In early January of 2020, Abdulsamad annexed his own privately owned Obu Cement with the listed Cement Company of Northern Nigeria, which he controlled. Combining the two firms birthed BUA Cement Plc, which trades on the Nigerian Stock exchange, with Abdulsamad Rabiu owning 98.5%.

In early January 2022, Abdulsamad again listed his sugar and food conglomerate on the Nigerian stock exchange; he retained a 96% stake in the company, which had a market capitalization of about $2.8 billion.

Abdulsamad Rabiu’s Philanthropy

Abdulsamad Rabiu Isyaku uses the foundation he created, named after himself, the Abdulsamad Rabiu Africa initiative (ASR Africa), for his Philanthropic activities. Amongst them is the construction of a seven thousand square meter pediatric ward at Aminu Kano Teaching hospital, the building of the center for Islamic Studies at the Bayero University Kano, and the yearly 100 million dollars African Endowment fund for social development, amongst others.

In February of 2022, his brainchild, the ASR Africa initiative, gave 85 modern medical equipment to the Gwarimpa General hospital in Abuja, following a grant awarded to the hospital the previous year.

Personal life and Family

Abdulsamad Rabiu is married with four children two sons, and two daughters: Isyaku Rabiu, Junaid Rabiu, Rukkayah Rania Rabiu, and Khadijah Rabiu (Cookie).

Abdulsamad lives a highly private life as very little is known about his wife or family affairs. He has forty-two siblings, including Rabiu Rabiu (also known as Alhaji Karami), the Chairman of IRS Airlines.

Achievements Awards and Accolades

The CEO and owner of the BUA Group, Abdulsamad Rabiu, has achieved so much and, as a result, has received countless awards and accolades for those achievements.

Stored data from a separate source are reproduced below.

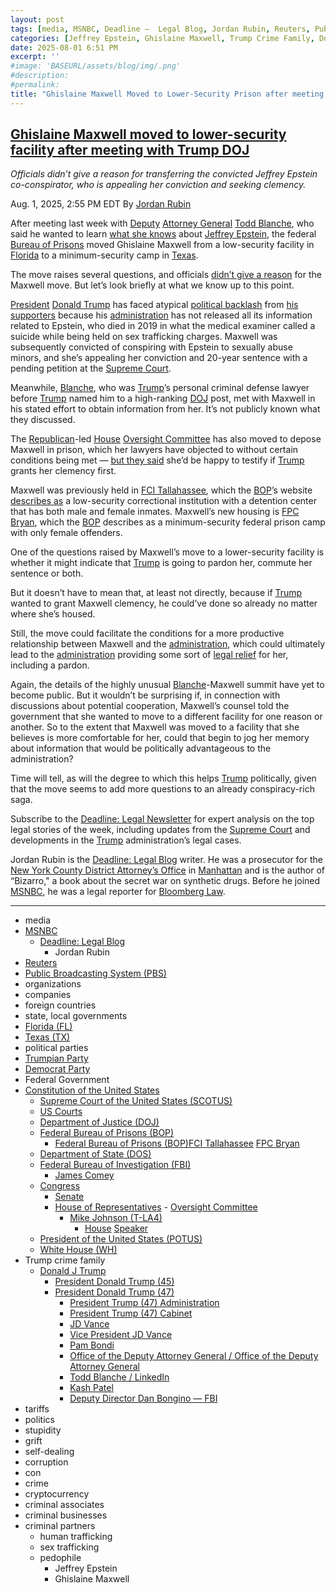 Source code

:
```yaml
---
layout: post
tags: [media, MSNBC, Deadline –  Legal Blog, Jordan Rubin, Reuters, Public Broadcasting System (PBS), organizations, companies, foreign countries, state local governments, Florida (FL), Texas (TX), political parties, Trumpian Party, Democrat Party, Federal Government, Constitution of the United States, Supreme Court of the United States (SCOTUS), US Courts, Department of Justice (DOJ), Federal Bureau of Prisons (BOP), Federal Bureau of Prisons (BOP)FCI Tallahassee, FPC Bryan, Department of State (DOS), Federal Bureau of Investigation (FBI), James Comey, Congress, Senate, House of Representatives,  Oversight Committee, Mike Johnson (T-LA4), House Speaker, President of the United States (POTUS), White House (WH), Donald J Trump, President Donald Trump (45), President Donald Trump (47), President Trump (47) Administration, President Trump (47) Cabinet, JD Vance, Vice President JD Vance, Pam Bondi, Office of the Deputy Attorney General / Office of the Deputy Attorney General, Todd Blanche / LinkedIn, Kash Patel, Deputy Director Dan Bongino — FBI, tariffs, politics, stupidity, grift, self-dealing, corruption, con, crime, cryptocurrency, criminal associates, criminal businesses, criminal partners, human trafficking, sex trafficking, pedophile, Jeffrey Epstein, Ghislaine Maxwell]
categories: [Jeffrey Epstein, Ghislaine Maxwell, Trump Crime Family, Donald Trump]
date: 2025-08-01 6:51 PM
excerpt: ''
#image: 'BASEURL/assets/blog/img/.png'
#description:
#permalink:
title: "Ghislaine Maxwell Moved to Lower-Security Prison after meeting with Trump DOJ"
---
```



## [Ghislaine Maxwell moved to lower-security facility after meeting with Trump DOJ](https://www.msnbc.com/deadline-white-house/deadline-legal-blog/ghislaine-maxwell-moved-lower-security-facility-texas-rcna222516)

*Officials didn’t give a reason for transferring the convicted Jeffrey Epstein co-conspirator, who is appealing her conviction and seeking clemency.*

Aug. 1, 2025, 2:55 PM EDT
By [Jordan Rubin](https://www.msnbc.com/author/jordan-rubin-ncpn1301611)

After meeting last week with [Deputy](https://www.justice.gov/dag/) [Attorney General](https://www.justice.gov/) [Todd Blanche](https://www.justice.gov/dag/), who said he wanted to learn [what she knows](https://www.msnbc.com/deadline-white-house/deadline-legal-blog/ghislaine-maxwell-blanche-meeting-doj-epstein-trump-rcna220219) about [Jeffrey Epstein](https://www.msnbc.com/deadline-white-house/deadline-legal-blog/supreme-court-ghislaine-maxwell-appeal-epstein-trump-rcna220042), the federal [Bureau of Prisons](https://www.bop.gov/) moved Ghislaine Maxwell from a low-security facility in [Florida](https://www.myflorida.gov/) to a minimum-security camp in [Texas](https://www.texas.gov/).

The move raises several questions, and officials [didn’t give a reason](https://www.nbcnews.com/politics/justice-department/ghislaine-maxwell-moved-federal-prison-texas-rcna222497) for the Maxwell move. But let’s look briefly at what we know up to this point.

[President](https://www.whitehouse.gov/) [Donald Trump](https://www.donaldjtrump.com/) has faced atypical [political backlash](https://www.reuters.com/world/us/trump-faces-backlash-69-believe-epstein-details-concealed-reutersipsos-poll-2025-07-17/) from [his supporters](https://www.pbs.org/weta/washingtonweek/video/2025/07/trump-enraged-by-magas-epstein-backlash) because his [administration](https://www.whitehouse.gov/administration/) has not released all its information related to Epstein, who died in 2019 in what the medical examiner called a suicide while being held on sex trafficking charges. Maxwell was subsequently convicted of conspiring with Epstein to sexually abuse minors, and she’s appealing her conviction and 20-year sentence with a pending petition at the [Supreme Court](https://www.msnbc.com/deadline-white-house/deadline-legal-blog/supreme-court-ghislaine-maxwell-review-private-conference-rcna221981).

Meanwhile, [Blanche](https://www.justice.gov/dag/), who was [Trump](https://www.donaldjtrump.com/)’s personal criminal defense lawyer before [Trump](https://www.donaldjtrump.com/) named him to a high-ranking [DOJ](https://www.justice.gov/) post, met with Maxwell in his stated effort to obtain information from her. It’s not publicly known what they discussed.

The [Republican](https://www.gop.com/)-led [House](https://www.house.gov/) [Oversight Committee](https://oversight.house.gov/) has also moved to depose Maxwell in prison, which her lawyers have objected to without certain conditions being met — [but they said](https://www.msnbc.com/deadline-white-house/deadline-legal-blog/ghislaine-maxwell-pardon-congress-testimony-rcna221803) she’d be happy to testify if [Trump](https://www.donaldjtrump.com/) grants her clemency first.

Maxwell was previously held in [FCI Tallahassee](https://www.bop.gov/locations/institutions/tal/), which the [BOP](https://www.bop.gov/)’s website [describes as](https://www.bop.gov/locations/institutions/tal/) a low-security correctional institution with a detention center that has both male and female inmates. Maxwell’s new housing is [FPC Bryan](https://www.bop.gov/locations/institutions/bry/), which the [BOP](https://www.bop.gov/) describes as a minimum-security federal prison camp with only female offenders.

One of the questions raised by Maxwell’s move to a lower-security facility is whether it might indicate that [Trump](https://www.donaldjtrump.com/) is going to pardon her, commute her sentence or both.

But it doesn’t have to mean that, at least not directly, because if [Trump](https://www.donaldjtrump.com/) wanted to grant Maxwell clemency, he could’ve done so already no matter where she’s housed.

Still, the move could facilitate the conditions for a more productive relationship between Maxwell and the [administration](https://www.whitehouse.gov/administration/), which could ultimately lead to the [administration](https://www.whitehouse.gov/administration/) providing some sort of [legal relief](https://www.msnbc.com/deadline-white-house/deadline-legal-blog/ghislaine-maxwell-trump-pardon-sentencing-doj-rcna221449) for her, including a pardon.

Again, the details of the highly unusual [Blanche](https://www.justice.gov/dag/)-Maxwell summit have yet to become public. But it wouldn’t be surprising if, in connection with discussions about potential cooperation, Maxwell’s counsel told the government that she wanted to move to a different facility for one reason or another. So to the extent that Maxwell was moved to a facility that she believes is more comfortable for her, could that begin to jog her memory about information that would be politically advantageous to the administration?

Time will tell, as will the degree to which this helps [Trump](https://www.donaldjtrump.com/) politically, given that the move seems to add more questions to an already conspiracy-rich saga.

Subscribe to the [Deadline: Legal Newsletter](https://link.msnbc.com/join/5ck/msnbc-deadlinelegal-signup-inline) for expert analysis on the top legal stories of the week, including updates from the [Supreme Court](https://www.supremecourt.gov/) and developments in the [Trump](https://www.donaldjtrump.com/) administration’s legal cases.

Jordan Rubin is the [Deadline: Legal Blog](https://www.msnbc.com/deadline-white-house) writer. He was a prosecutor for the [New York County District Attorney’s Office](https://manhattanda.org/) in [Manhattan](https://manhattanda.org/) and is the author of “Bizarro," a book about the secret war on synthetic drugs. Before he joined [MSNBC](https://www.msnbc.com/), he was a legal reporter for [Bloomberg Law](https://pro.bloomberglaw.com/).

----
- media
- [MSNBC](https://www.msnbc.com/)
    - [Deadline: Legal Blog](https://www.msnbc.com/deadline-white-house)
        - Jordan Rubin
- [Reuters](https://www.reuters.com/)
- [Public Broadcasting System (PBS)](https://www.pbs.org/)
- organizations 
- companies
- foreign countries 
- state, local governments
- [Florida (FL)](https://www.myflorida.gov/)
- [Texas (TX)](https://www.texas.gov/)
- political parties 
- [Trumpian Party](https://www.gop.com/)
- [Democrat Party](https://www.democrats.org/)
- Federal Government 
- [Constitution of the United States](https://constitution.congress.gov/)
    - [Supreme Court of the United States (SCOTUS)](https://www.supremecourt.gov/)
    - [US Courts](https://www.uscourts.gov/)
    - [Department of Justice (DOJ)](https://www.justice.gov/)
    - [Federal Bureau of Prisons (BOP)](https://www.bop.gov/)
        - [Federal Bureau of Prisons (BOP)](https://www.bop.gov/)[FCI Tallahassee](https://www.bop.gov/locations/institutions/tal/)
[FPC Bryan](https://www.bop.gov/locations/institutions/bry/)
    - [Department of State (DOS)](https://www.state.gov/)
    - [Federal Bureau of Investigation (FBI)](https://www.fbi.gov/)
        - [James Comey](https://www.fbi.gov/history/directors/james-b-comey)
    - [Congress](https://www.congress.gov/)
        - [Senate](https://www.senate.gov/)
        - [House of Representatives](https://www.house.gov/)
                - [Oversight Committee](https://oversight.house.gov/)
            - [Mike Johnson (T-LA4)](https://mikejohnson.house.gov/)
                - [House](https://www.house.gov/) [Speaker](https://www.speaker.gov/) 
    - [President of the United States (POTUS)](https://www.whitehouse.gov/)
    - [White House (WH)](https://www.whitehouse.gov/)
- Trump crime family 
    - [Donald J Trump](https://www.donaldjtrump.com/)
        - [President Donald Trump (45)](https://trumpwhitehouse.archives.gov/)
        - [President Donald Trump (47)](https://www.whitehouse.gov/administration/donald-j-trump/)
            - [President Trump (47) Administration](https://www.whitehouse.gov/administration/)
            - [President Trump (47) Cabinet](https://www.whitehouse.gov/administration/the-cabinet/)
            - [JD Vance](https://www.linkedin.com/in/jd-vance-770a9047/)
            - [Vice President JD Vance](https://www.whitehouse.gov/administration/jd-vance/)
            - [Pam Bondi](https://www.justice.gov/ag/staff-profile/meet-attorney-general)
            - [Office of the Deputy Attorney General / Office of the Deputy Attorney General](https://www.justice.gov/dag)
            - [Todd Blanche / LinkedIn](https://www.linkedin.com/in/toddblanche/)
            - [Kash Patel](https://www.fbi.gov/about/leadership-and-structure/director-patel)
            - [Deputy Director Dan Bongino — FBI](https://www.fbi.gov/about/leadership-and-structure/deputy-director-dan-bongino)
- tariffs
- politics
- stupidity
- grift
- self-dealing
- corruption
- con
- crime
- cryptocurrency 
- criminal associates
- criminal businesses
- criminal partners
    - human trafficking 
    - sex trafficking 
    - pedophile 
        - Jeffrey Epstein 
        - Ghislaine Maxwell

He was recently appointed Chairman of the France-Nigeria Investment Club by French President Emmanuel Macron, a considerable achievement milestone.

In 2020, he received the Businessman of the year award from the Vanguard of 2019-2020 Award. The Corporate Social Responsibility (CSR) Reporters Philanthropic Awards lists him as Person Of The Year.

He bagged the Africa Industrialist of 2016 by CNBC and the All Africa Business Leaders Award (AABLA) South Africa, amongst many others.